• [WHAT TO WORK ON]: Make a verbatim copy of the entries below; pictures stay out.

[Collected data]
*** Begin section ***

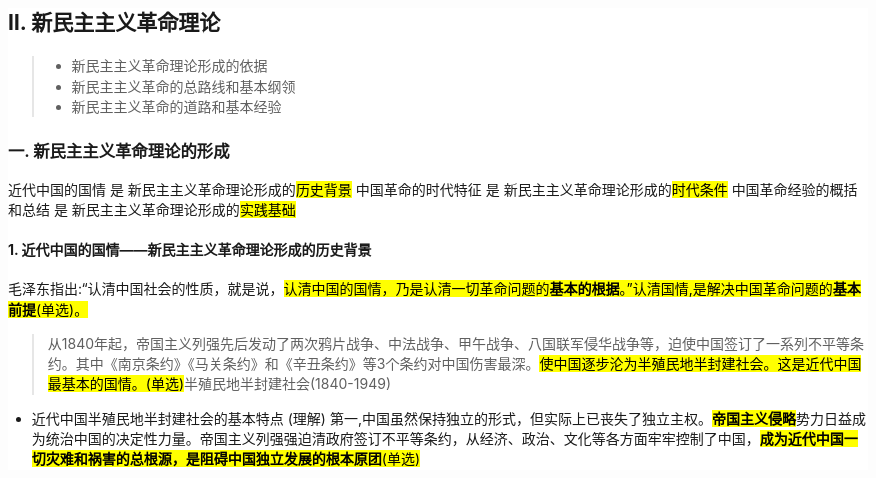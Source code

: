 ## Ⅱ. 新民主主义革命理论

> - 新民主主义革命理论形成的依据
> - 新民主主义革命的总路线和基本纲领
> - 新民主主义革命的道路和基本经验

### 一. 新民主主义革命理论的形成

近代中国的国情 是 新民主主义革命理论形成的<mark>历史背景</mark>
中国革命的时代特征 是 新民主主义革命理论形成的<mark>时代条件</mark>
中国革命经验的概括和总结 是 新民主主义革命理论形成的<mark>实践基础</mark>

#### 1. 近代中国的国情——新民主主义革命理论形成的历史背景

毛泽东指出:“认清中国社会的性质，就是说，<mark>认清中国的国情，乃是认清一切革命问题的**基本的根据**。”认清国情,是解决中国革命问题的**基本前提**(单选)。</mark>

>从1840年起，帝国主义列强先后发动了两次鸦片战争、中法战争、甲午战争、八国联军侵华战争等，迫使中国签订了一系列不平等条约。其中《南京条约》《马关条约》和《辛丑条约》等3个条约对中国伤害最深。<mark>使中国逐步沦为半殖民地半封建社会。这是近代中国最基本的国情。(单选)</mark>半殖民地半封建社会(1840-1949)

- 近代中国半殖民地半封建社会的基本特点 (理解)
  第一,中国虽然保持独立的形式，但实际上已丧失了独立主权。<mark>**帝国主义侵略**</mark>势力日益成为统治中国的决定性力量。帝国主义列强强迫清政府签订不平等条约，从经济、政治、文化等各方面牢牢控制了中国，<mark>**成为近代中国一切灾难和祸害的总根源，是阻碍中国独立发展的根本原团**(单选)</mark>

*** End section ***

• [ANSWER BELOW]:
Source code

: ## Ⅱ. 新民主主义革命理论

> - 新民主主义革命理论形成的依据
> - 新民主主义革命的总路线和基本纲领
> - 新民主主义革命的道路和基本经验

### 一. 新民主主义革命理论的形成

近代中国的国情 是 新民主主义革命理论形成的<mark>历史背景</mark>
中国革命的时代特征 是 新民主主义革命理论形成的<mark>时代条件</mark>
中国革命经验的概括和总结 是 新民主主义革命理论形成的<mark>实践基础</mark>

#### 1. 近代中国的国情——新民主主义革命理论形成的历史背景

毛泽东指出:“认清中国社会的性质，就是说，<mark>认清中国的国情，乃是认清一切革命问题的**基本的根据**。”认清国情,是解决中国革命问题的**基本前提**(单选)。</mark>

>从1840年起，帝国主义列强先后发动了两次鸦片战争、中法战争、甲午战争、八国联军侵华战争等，迫使中国签订了一系列不平等条约。其中《南京条约》《马关条约》和《辛丑条约》等3个条约对中国伤害最深。<mark>使中国逐步沦为半殖民地半封建社会。这是近代中国最基本的国情。(单选)</mark>半殖民地半封建社会(1840-1949)

- 近代中国半殖民地半封建社会的基本特点 (理解)
  第一,中国虽然保持独立的形式，但实际上已丧失了独立主权。<mark>**帝国主义侵略**</mark>势力日益成为统治中国的决定性力量。帝国主义列强强迫清政府签订不平等条约，从经济、政治、文化等各方面牢牢控制了中国，<mark>**成为近代中国一切灾难和祸害的总根源，是阻碍中国独立发展的根本原团**(单选)</mark>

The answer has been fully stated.